--- Items listed in a dataset ---
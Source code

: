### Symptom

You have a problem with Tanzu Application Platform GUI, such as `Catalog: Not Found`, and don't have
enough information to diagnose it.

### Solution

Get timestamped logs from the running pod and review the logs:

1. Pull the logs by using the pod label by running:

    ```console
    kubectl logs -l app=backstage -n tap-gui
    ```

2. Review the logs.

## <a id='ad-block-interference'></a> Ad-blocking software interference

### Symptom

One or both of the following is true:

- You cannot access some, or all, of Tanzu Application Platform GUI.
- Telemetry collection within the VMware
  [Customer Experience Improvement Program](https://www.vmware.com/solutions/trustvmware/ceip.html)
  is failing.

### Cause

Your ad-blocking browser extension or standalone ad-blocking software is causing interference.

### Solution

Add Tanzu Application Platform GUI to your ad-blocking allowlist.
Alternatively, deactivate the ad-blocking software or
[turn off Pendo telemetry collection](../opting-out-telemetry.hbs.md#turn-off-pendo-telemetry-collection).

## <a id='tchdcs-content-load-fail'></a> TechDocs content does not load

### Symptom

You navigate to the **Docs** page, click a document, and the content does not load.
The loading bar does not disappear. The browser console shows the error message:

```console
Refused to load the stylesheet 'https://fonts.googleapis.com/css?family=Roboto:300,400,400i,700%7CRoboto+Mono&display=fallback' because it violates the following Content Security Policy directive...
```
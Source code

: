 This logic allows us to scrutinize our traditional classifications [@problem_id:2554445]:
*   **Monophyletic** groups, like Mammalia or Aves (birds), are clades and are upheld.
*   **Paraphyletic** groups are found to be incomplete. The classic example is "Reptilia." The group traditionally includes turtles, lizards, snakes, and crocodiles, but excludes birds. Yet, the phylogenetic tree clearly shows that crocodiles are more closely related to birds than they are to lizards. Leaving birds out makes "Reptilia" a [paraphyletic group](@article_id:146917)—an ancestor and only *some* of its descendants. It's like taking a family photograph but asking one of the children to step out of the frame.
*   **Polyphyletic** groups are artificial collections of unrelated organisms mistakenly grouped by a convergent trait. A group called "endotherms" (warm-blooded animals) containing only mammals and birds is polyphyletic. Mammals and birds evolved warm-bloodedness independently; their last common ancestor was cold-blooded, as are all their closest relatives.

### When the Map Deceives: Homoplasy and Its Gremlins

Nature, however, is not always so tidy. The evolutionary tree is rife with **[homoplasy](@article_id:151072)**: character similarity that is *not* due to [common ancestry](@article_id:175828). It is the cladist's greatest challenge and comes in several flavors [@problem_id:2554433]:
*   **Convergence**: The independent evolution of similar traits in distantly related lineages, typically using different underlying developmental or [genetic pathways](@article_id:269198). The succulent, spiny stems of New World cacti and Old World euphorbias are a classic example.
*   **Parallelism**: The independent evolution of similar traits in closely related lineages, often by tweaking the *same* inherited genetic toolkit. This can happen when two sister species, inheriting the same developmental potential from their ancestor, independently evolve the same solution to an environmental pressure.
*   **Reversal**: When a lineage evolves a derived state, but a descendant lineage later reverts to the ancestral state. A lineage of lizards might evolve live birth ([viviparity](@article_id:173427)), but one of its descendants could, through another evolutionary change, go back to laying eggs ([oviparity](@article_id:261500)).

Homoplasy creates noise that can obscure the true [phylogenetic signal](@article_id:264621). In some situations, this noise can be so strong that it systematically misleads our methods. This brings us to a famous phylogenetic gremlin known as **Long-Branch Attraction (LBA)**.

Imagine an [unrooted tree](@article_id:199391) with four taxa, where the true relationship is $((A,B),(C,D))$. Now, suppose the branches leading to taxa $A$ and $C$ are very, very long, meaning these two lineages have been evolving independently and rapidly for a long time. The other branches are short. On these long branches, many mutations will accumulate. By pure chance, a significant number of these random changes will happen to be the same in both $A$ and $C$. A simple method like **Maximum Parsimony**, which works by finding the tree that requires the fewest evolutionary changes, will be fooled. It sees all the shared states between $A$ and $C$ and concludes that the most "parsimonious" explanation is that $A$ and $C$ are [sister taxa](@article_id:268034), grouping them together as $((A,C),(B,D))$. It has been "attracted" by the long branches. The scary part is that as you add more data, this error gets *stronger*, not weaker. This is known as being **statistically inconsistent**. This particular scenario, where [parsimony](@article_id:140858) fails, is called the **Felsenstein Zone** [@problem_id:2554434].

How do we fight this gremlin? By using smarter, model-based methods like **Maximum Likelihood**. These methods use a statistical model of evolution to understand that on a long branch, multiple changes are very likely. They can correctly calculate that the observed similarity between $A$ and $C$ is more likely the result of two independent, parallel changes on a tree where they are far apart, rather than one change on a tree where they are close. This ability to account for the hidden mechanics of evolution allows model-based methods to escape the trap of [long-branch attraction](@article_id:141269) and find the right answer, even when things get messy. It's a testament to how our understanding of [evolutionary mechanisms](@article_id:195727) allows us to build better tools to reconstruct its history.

--- Work item ---
Type out the records again exactly, line for line.

--- Task answer ---
Source code

:### Symptom

You have a problem with Tanzu Application Platform GUI, such as `Catalog: Not Found`, and don't have
enough information to diagnose it.

### Solution

Get timestamped logs from the running pod and review the logs:

1. Pull the logs by using the pod label by running:

    ```console
    kubectl logs -l app=backstage -n tap-gui
    ```

2. Review the logs.

## <a id='ad-block-interference'></a> Ad-blocking software interference

### Symptom

One or both of the following is true:

- You cannot access some, or all, of Tanzu Application Platform GUI.
- Telemetry collection within the VMware
  [Customer Experience Improvement Program](https://www.vmware.com/solutions/trustvmware/ceip.html)
  is failing.

### Cause

Your ad-blocking browser extension or standalone ad-blocking software is causing interference.

### Solution

Add Tanzu Application Platform GUI to your ad-blocking allowlist.
Alternatively, deactivate the ad-blocking software or
[turn off Pendo telemetry collection](../opting-out-telemetry.hbs.md#turn-off-pendo-telemetry-collection).

## <a id='tchdcs-content-load-fail'></a> TechDocs content does not load

### Symptom

You navigate to the **Docs** page, click a document, and the content does not load.
The loading bar does not disappear. The browser console shows the error message:

```console
Refused to load the stylesheet 'https://fonts.googleapis.com/css?family=Roboto:300,400,400i,700%7CRoboto+Mono&display=fallback' because it violates the following Content Security Policy directive...
```
Source code

: This logic allows us to scrutinize our traditional classifications [@problem_id:2554445]:
*   **Monophyletic** groups, like Mammalia or Aves (birds), are clades and are upheld.
*   **Paraphyletic** groups are found to be incomplete. The classic example is "Reptilia." The group traditionally includes turtles, lizards, snakes, and crocodiles, but excludes birds. Yet, the phylogenetic tree clearly shows that crocodiles are more closely related to birds than they are to lizards. Leaving birds out makes "Reptilia" a [paraphyletic group](@article_id:146917)—an ancestor and only *some* of its descendants. It's like taking a family photograph but asking one of the children to step out of the frame.
*   **Polyphyletic** groups are artificial collections of unrelated organisms mistakenly grouped by a convergent trait. A group called "endotherms" (warm-blooded animals) containing only mammals and birds is polyphyletic. Mammals and birds evolved warm-bloodedness independently; their last common ancestor was cold-blooded, as are all their closest relatives.

### When the Map Deceives: Homoplasy and Its Gremlins

Nature, however, is not always so tidy. The evolutionary tree is rife with **[homoplasy](@article_id:151072)**: character similarity that is *not* due to [common ancestry](@article_id:175828). It is the cladist's greatest challenge and comes in several flavors [@problem_id:2554433]:
*   **Convergence**: The independent evolution of similar traits in distantly related lineages, typically using different underlying developmental or [genetic pathways](@article_id:269198). The succulent, spiny stems of New World cacti and Old World euphorbias are a classic example.
*   **Parallelism**: The independent evolution of similar traits in closely related lineages, often by tweaking the *same* inherited genetic toolkit. This can happen when two sister species, inheriting the same developmental potential from their ancestor, independently evolve the same solution to an environmental pressure.
*   **Reversal**: When a lineage evolves a derived state, but a descendant lineage later reverts to the ancestral state. A lineage of lizards might evolve live birth ([viviparity](@article_id:173427)), but one of its descendants could, through another evolutionary change, go back to laying eggs ([oviparity](@article_id:261500)).

Homoplasy creates noise that can obscure the true [phylogenetic signal](@article_id:264621). In some situations, this noise can be so strong that it systematically misleads our methods. This brings us to a famous phylogenetic gremlin known as **Long-Branch Attraction (LBA)**.

Imagine an [unrooted tree](@article_id:199391) with four taxa, where the true relationship is $((A,B),(C,D))$. Now, suppose the branches leading to taxa $A$ and $C$ are very, very long, meaning these two lineages have been evolving independently and rapidly for a long time. The other branches are short. On these long branches, many mutations will accumulate. By pure chance, a significant number of these random changes will happen to be the same in both $A$ and $C$. A simple method like **Maximum Parsimony**, which works by finding the tree that requires the fewest evolutionary changes, will be fooled. It sees all the shared states between $A$ and $C$ and concludes that the most "parsimonious" explanation is that $A$ and $C$ are [sister taxa](@article_id:268034), grouping them together as $((A,C),(B,D))$. It has been "attracted" by the long branches. The scary part is that as you add more data, this error gets *stronger*, not weaker. This is known as being **statistically inconsistent**. This particular scenario, where [parsimony](@article_id:140858) fails, is called the **Felsenstein Zone** [@problem_id:2554434].

How do we fight this gremlin? By using smarter, model-based methods like **Maximum Likelihood**. These methods use a statistical model of evolution to understand that on a long branch, multiple changes are very likely. They can correctly calculate that the observed similarity between $A$ and $C$ is more likely the result of two independent, parallel changes on a tree where they are far apart, rather than one change on a tree where they are close. This ability to account for the hidden mechanics of evolution allows model-based methods to escape the trap of [long-branch attraction](@article_id:141269) and find the right answer, even when things get messy. It's a testament to how our understanding of [evolutionary mechanisms](@article_id:195727) allows us to build better tools to reconstruct its history.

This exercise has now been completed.